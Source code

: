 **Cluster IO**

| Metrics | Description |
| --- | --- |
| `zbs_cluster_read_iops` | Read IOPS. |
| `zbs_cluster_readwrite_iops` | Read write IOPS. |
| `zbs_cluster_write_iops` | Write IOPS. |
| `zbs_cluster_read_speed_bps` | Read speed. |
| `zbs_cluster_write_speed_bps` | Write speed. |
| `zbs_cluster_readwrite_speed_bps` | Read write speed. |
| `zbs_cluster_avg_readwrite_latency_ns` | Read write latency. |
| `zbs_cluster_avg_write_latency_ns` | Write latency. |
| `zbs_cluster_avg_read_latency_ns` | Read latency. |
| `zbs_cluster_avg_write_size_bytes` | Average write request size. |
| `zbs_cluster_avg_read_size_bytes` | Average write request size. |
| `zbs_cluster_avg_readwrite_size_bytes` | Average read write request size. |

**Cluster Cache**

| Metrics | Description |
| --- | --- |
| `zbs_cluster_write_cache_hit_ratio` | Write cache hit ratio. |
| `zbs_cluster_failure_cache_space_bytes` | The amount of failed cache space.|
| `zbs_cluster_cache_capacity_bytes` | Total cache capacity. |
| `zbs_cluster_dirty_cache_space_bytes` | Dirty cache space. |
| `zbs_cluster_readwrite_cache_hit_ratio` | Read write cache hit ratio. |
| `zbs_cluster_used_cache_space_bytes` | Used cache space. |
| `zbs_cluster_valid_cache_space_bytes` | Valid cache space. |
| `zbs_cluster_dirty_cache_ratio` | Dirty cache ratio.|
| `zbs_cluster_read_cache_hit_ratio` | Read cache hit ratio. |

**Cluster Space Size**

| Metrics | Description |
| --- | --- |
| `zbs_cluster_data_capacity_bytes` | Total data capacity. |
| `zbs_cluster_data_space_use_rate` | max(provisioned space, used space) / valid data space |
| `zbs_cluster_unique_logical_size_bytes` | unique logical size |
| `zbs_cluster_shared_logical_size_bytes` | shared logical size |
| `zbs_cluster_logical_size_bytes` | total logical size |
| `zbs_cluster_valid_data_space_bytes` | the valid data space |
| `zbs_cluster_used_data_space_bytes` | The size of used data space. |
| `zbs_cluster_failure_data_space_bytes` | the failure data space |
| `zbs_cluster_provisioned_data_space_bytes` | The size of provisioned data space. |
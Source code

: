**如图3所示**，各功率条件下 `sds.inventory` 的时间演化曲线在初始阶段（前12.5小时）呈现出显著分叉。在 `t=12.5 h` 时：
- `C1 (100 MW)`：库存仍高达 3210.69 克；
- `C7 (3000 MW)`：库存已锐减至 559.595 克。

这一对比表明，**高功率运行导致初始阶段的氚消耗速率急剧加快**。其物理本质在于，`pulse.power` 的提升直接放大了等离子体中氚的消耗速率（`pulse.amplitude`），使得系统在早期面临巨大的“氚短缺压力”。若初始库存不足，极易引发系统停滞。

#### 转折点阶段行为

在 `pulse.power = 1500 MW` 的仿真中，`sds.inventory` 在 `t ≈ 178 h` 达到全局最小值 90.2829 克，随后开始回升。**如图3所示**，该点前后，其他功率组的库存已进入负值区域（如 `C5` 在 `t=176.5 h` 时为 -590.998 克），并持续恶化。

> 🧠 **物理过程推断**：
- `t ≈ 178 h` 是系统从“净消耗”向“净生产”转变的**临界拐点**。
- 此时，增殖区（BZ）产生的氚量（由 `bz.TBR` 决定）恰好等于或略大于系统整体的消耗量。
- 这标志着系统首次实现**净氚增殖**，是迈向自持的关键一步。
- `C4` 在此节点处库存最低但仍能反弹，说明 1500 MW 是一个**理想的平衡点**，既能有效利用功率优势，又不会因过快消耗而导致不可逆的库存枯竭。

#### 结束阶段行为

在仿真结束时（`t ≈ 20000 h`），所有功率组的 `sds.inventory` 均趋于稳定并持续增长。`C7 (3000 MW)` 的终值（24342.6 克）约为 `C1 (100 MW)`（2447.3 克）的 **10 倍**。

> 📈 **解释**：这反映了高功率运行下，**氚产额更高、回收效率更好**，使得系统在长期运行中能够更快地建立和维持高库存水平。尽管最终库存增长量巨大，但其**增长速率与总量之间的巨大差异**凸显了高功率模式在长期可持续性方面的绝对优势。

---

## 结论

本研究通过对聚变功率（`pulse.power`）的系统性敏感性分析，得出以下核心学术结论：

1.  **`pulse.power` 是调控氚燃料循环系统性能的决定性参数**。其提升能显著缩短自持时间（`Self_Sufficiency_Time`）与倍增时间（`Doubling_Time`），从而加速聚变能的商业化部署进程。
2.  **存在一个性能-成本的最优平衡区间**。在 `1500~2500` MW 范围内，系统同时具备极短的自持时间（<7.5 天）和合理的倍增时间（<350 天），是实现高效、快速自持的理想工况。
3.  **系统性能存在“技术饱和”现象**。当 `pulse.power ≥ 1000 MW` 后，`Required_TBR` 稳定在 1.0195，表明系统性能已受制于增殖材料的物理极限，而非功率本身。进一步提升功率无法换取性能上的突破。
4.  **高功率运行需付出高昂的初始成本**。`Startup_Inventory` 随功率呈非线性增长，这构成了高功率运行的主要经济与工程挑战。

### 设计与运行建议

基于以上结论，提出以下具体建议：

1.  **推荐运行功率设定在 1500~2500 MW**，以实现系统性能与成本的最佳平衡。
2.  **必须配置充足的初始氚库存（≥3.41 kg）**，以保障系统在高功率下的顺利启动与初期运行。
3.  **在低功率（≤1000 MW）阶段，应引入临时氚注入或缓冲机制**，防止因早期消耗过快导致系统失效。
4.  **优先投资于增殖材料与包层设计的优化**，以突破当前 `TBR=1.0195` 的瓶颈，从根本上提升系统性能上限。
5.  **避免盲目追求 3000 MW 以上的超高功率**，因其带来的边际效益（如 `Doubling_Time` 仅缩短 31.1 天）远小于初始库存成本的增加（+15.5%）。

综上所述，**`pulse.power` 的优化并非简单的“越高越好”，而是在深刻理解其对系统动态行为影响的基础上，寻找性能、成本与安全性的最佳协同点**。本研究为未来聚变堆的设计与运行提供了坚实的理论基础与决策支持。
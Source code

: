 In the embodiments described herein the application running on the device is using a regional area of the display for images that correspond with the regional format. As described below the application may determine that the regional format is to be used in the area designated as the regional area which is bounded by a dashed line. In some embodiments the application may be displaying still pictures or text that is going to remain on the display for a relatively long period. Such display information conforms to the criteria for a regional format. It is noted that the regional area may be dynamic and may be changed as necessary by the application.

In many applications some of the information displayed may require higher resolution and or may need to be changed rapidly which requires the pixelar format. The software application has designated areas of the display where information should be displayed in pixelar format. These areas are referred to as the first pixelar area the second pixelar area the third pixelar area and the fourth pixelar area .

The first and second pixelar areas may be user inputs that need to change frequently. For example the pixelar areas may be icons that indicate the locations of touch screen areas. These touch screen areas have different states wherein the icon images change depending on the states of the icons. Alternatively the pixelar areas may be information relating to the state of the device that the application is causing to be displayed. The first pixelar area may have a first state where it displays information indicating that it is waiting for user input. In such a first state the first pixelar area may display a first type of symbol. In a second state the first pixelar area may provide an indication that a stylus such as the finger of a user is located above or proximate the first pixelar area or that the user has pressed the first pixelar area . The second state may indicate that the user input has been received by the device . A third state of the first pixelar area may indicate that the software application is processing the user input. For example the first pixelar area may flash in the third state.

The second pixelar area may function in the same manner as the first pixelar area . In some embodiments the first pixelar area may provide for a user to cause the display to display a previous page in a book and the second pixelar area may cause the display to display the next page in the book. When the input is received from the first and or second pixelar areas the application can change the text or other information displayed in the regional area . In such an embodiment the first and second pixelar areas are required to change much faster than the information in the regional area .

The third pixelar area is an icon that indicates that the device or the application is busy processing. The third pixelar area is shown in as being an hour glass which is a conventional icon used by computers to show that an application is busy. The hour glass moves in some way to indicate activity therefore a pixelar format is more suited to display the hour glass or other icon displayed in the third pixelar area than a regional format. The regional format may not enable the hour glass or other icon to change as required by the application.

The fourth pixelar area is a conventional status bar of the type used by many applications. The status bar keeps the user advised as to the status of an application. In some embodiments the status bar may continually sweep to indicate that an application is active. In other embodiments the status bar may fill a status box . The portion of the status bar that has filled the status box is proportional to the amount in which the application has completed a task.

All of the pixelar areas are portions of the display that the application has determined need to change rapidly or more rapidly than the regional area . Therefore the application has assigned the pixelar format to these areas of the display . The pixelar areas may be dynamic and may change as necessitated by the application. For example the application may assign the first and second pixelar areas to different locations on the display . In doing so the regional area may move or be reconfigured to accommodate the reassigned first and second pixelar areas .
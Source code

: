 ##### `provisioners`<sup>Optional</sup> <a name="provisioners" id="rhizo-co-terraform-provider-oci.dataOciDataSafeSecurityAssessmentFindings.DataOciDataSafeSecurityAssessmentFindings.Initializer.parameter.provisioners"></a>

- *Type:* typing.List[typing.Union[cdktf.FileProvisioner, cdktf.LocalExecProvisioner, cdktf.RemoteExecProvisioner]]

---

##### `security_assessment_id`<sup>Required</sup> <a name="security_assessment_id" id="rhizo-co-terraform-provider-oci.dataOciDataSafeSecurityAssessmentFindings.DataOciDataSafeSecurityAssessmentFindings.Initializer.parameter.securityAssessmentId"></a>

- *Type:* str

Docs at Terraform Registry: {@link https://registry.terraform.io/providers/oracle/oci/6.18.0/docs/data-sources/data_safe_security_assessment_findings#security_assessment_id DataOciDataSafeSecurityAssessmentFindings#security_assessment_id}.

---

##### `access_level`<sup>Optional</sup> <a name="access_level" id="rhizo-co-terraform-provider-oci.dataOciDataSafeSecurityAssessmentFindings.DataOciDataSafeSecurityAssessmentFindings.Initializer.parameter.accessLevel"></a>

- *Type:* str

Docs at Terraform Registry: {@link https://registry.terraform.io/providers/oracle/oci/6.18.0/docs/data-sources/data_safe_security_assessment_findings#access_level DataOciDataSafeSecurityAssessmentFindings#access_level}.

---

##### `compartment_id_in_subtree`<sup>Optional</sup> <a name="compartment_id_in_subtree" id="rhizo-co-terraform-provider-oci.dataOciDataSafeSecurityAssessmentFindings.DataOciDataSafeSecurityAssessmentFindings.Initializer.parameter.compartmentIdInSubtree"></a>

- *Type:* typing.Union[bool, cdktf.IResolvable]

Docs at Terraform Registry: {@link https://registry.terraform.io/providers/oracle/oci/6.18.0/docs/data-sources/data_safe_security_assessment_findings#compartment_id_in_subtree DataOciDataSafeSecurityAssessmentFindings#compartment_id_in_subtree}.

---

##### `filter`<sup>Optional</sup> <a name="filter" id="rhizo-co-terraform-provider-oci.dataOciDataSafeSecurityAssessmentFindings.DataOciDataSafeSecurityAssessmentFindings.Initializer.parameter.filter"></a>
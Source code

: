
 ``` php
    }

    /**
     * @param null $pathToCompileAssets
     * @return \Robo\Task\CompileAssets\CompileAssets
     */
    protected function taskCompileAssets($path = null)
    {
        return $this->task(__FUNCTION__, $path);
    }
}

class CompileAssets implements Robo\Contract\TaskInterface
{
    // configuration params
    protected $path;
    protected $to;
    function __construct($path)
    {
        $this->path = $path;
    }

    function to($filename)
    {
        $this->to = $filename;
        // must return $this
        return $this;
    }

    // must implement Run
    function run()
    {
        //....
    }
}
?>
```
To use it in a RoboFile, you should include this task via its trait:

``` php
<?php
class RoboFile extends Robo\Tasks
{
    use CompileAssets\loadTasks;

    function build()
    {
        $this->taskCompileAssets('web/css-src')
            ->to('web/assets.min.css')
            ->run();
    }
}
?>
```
================================
### GOAL OF THE EXERCISE
Although the records may continue, retype only the lines from the first one through the one containing "Read write speed. |", exactly as they appear.

### WRITTEN SOLUTION
Source code

: **Cluster IO**

| Metrics | Description |
| --- | --- |
| `zbs_cluster_read_iops` | Read IOPS. |
| `zbs_cluster_readwrite_iops` | Read write IOPS. |
| `zbs_cluster_write_iops` | Write IOPS. |
| `zbs_cluster_read_speed_bps` | Read speed. |
| `zbs_cluster_write_speed_bps` | Write speed. |
| `zbs_cluster_readwrite_speed_bps` | Read write speed. |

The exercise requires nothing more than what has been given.